Sons Of Anarchy star Charlie Hunnam is back on his bike in Shantaram.

While Netflix and Amazon’s Prime Video throw dozens of series and movies at us every month, Apple TV+ takes a more thoughtful approach.

It chooses to concentrate on giving subscribers fewer series with episodes released on a weekly basis rather than in one go. The emphasis is on quality over quantity, and those who have enjoyed the excellent Severance, Ted Lasso, Bad Sisters, Black Bird and For All Mankind would agree it’s an approach worth taking.

Sons Of Anarchy’s Charlie Hunnam is the star of Apple TV+’s latest classy drama, Shantaram, in which he plays former heroin addict Lin Ford, who escapes incarceration in Australia for robbery in order to reinvent himself as a doctor in the heart of Bombay, India.

On the run, travelling under a false identity and attempting to create a new life centred around freedom, Lin’s well-intentioned exploits, set against the beautiful, moody backdrop of Bombay, and sense of optimism act as his guiding forces.

It is a tale that, on paper, might sound far-fetched. However, as with some of history’s most enthralling endeavours, the tale’s origins are firmly rooted in reality.

It’s based on the book by former convict Gregory David Roberts, who Hunnam met prior to filming. Travelling to Jamaica, the place Roberts now calls home, in a bid to learn more, Hunnam spent four intense days with the author, a man he describes as “the smartest human being I’ve ever met.”
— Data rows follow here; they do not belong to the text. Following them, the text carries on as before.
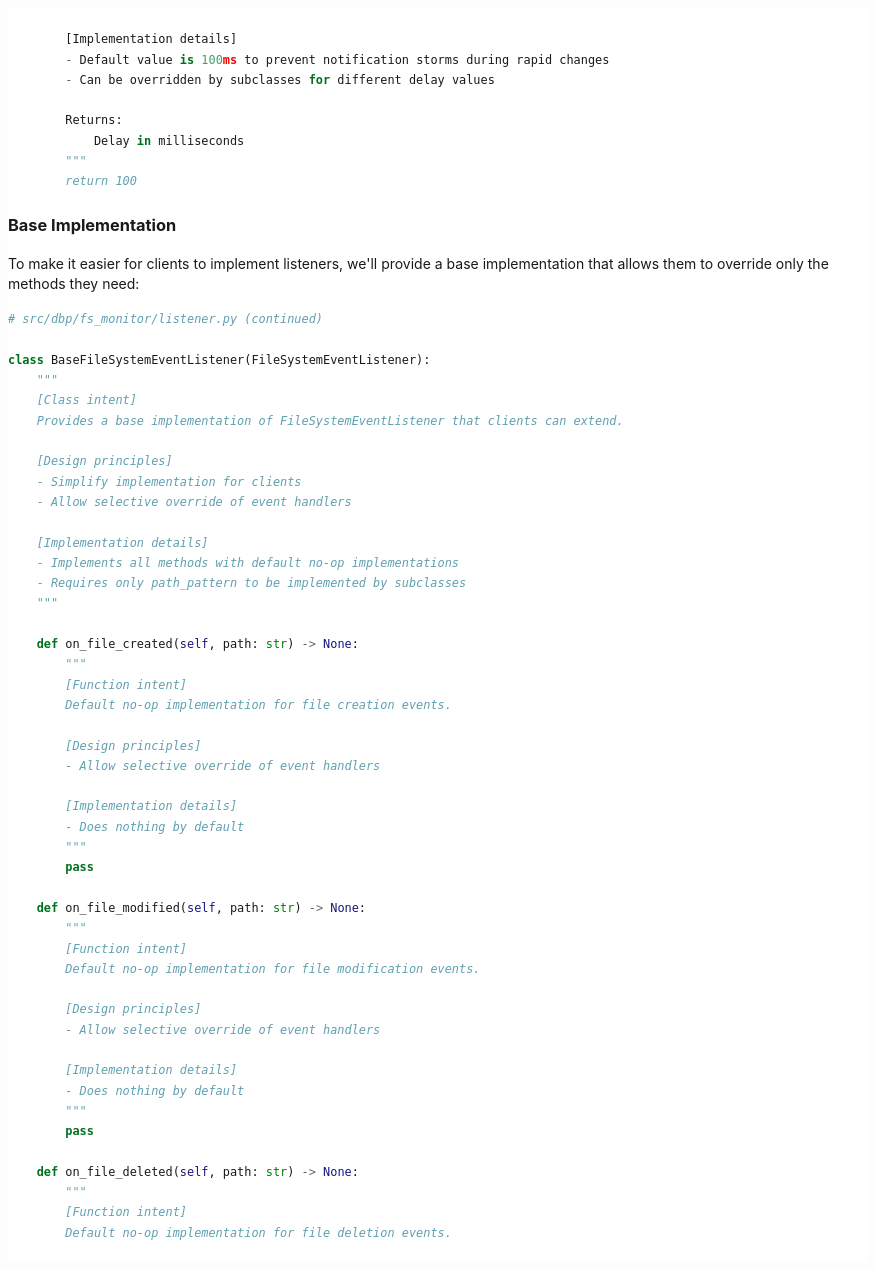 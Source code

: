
 ```python
        
        [Implementation details]
        - Default value is 100ms to prevent notification storms during rapid changes
        - Can be overridden by subclasses for different delay values
        
        Returns:
            Delay in milliseconds
        """
        return 100
```

### Base Implementation

To make it easier for clients to implement listeners, we'll provide a base implementation that allows them to override only the methods they need:

```python
# src/dbp/fs_monitor/listener.py (continued)

class BaseFileSystemEventListener(FileSystemEventListener):
    """
    [Class intent]
    Provides a base implementation of FileSystemEventListener that clients can extend.
    
    [Design principles]
    - Simplify implementation for clients
    - Allow selective override of event handlers
    
    [Implementation details]
    - Implements all methods with default no-op implementations
    - Requires only path_pattern to be implemented by subclasses
    """
    
    def on_file_created(self, path: str) -> None:
        """
        [Function intent]
        Default no-op implementation for file creation events.
        
        [Design principles]
        - Allow selective override of event handlers
        
        [Implementation details]
        - Does nothing by default
        """
        pass
        
    def on_file_modified(self, path: str) -> None:
        """
        [Function intent]
        Default no-op implementation for file modification events.
        
        [Design principles]
        - Allow selective override of event handlers
        
        [Implementation details]
        - Does nothing by default
        """
        pass
        
    def on_file_deleted(self, path: str) -> None:
        """
        [Function intent]
        Default no-op implementation for file deletion events.
        
``` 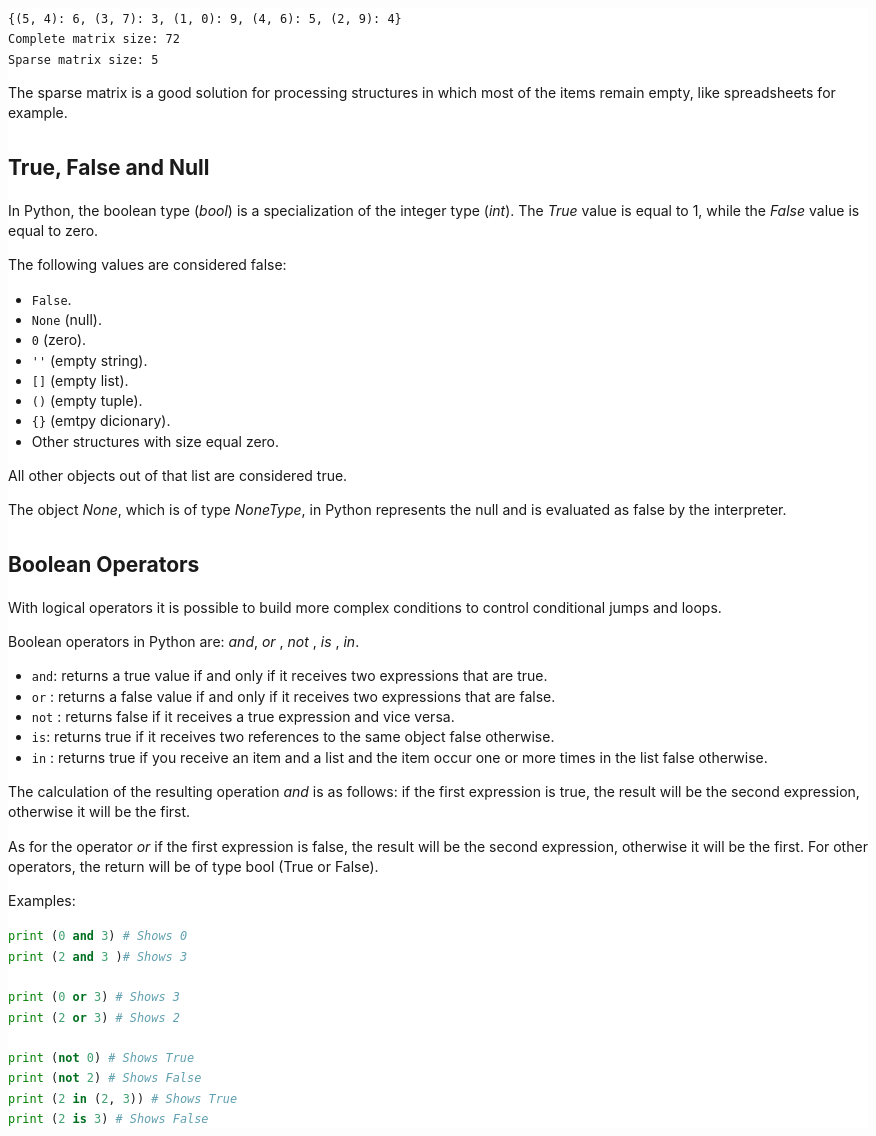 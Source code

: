     {(5, 4): 6, (3, 7): 3, (1, 0): 9, (4, 6): 5, (2, 9): 4}
    Complete matrix size: 72
    Sparse matrix size: 5


The sparse matrix is a good solution for processing structures in which most of the items remain empty, like spreadsheets for example.

True, False and Null
------------------------
In Python, the boolean type (*bool*) is a specialization of the integer type (*int*). The *True* value is equal to 1, while the *False* value is equal to zero.

The following values ​​are considered false:

+ `False`.
+ `None` (null).
+ `0` (zero).
+ `''` (empty string).
+ `[]` (empty list).
+ `()` (empty tuple).
+ `{}` (emtpy dicionary).
+ Other structures with size equal zero.

All other objects out of that list are considered true.

The object *None*, which is of type *NoneType*, in Python represents the null and is evaluated as false by the interpreter.

Boolean Operators
--------------------
With logical operators it is possible to build more complex conditions to control conditional jumps and loops.

Boolean operators in Python are: *and*, *or* , *not* , *is* , *in*.

+ `and`: returns a true value if and only if it receives two expressions that are true.
+ `or` : returns a false value if and only if it receives two expressions that are false.
+ `not` : returns false if it receives a true expression and vice versa.
+ `is`: returns true if it receives two references to the same object false otherwise.
+ `in` : returns true if you receive an item and a list and the item occur one or more times in the list false otherwise.

The calculation of the resulting operation *and* is as follows: if the first expression is true, the result will be the second expression, otherwise it will be the first.

As for the operator *or* if the first expression is false, the result will be the second expression, otherwise it will be the first. For other operators, the return will be of type bool (True or False).

Examples:


```python
print (0 and 3) # Shows 0
print (2 and 3 )# Shows 3

print (0 or 3) # Shows 3
print (2 or 3) # Shows 2

print (not 0) # Shows True
print (not 2) # Shows False
print (2 in (2, 3)) # Shows True
print (2 is 3) # Shows False
```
In Shantaram, Hunnam’s character wrestles with redemption and what it means.

“More and more, I don’t know if I believe in any absolutes,” admits 42-year-old Hunnam. “I feel like life is all as much an arena of potential as it is actual. I can redeem myself from my past sins at lunchtime, and have completely messed it up by dinner, you know?”

Adapted into an initial run of 12 episodes, Behind Her Eyes and Hannibal creator Steve Lightfoot says Roberts is a complex man and Hunnam’s character is someone to whom we can all relate on some level.

“He’s a man who knows that things he did were wrong and has genuinely wrestled with the past and in dealing with that,” says Lightfoot.

“I think that’s sort of universal to all of us on some scale. We haven’t all robbed a bank, but we’ve all had things that we just want to try and get past and be better than.”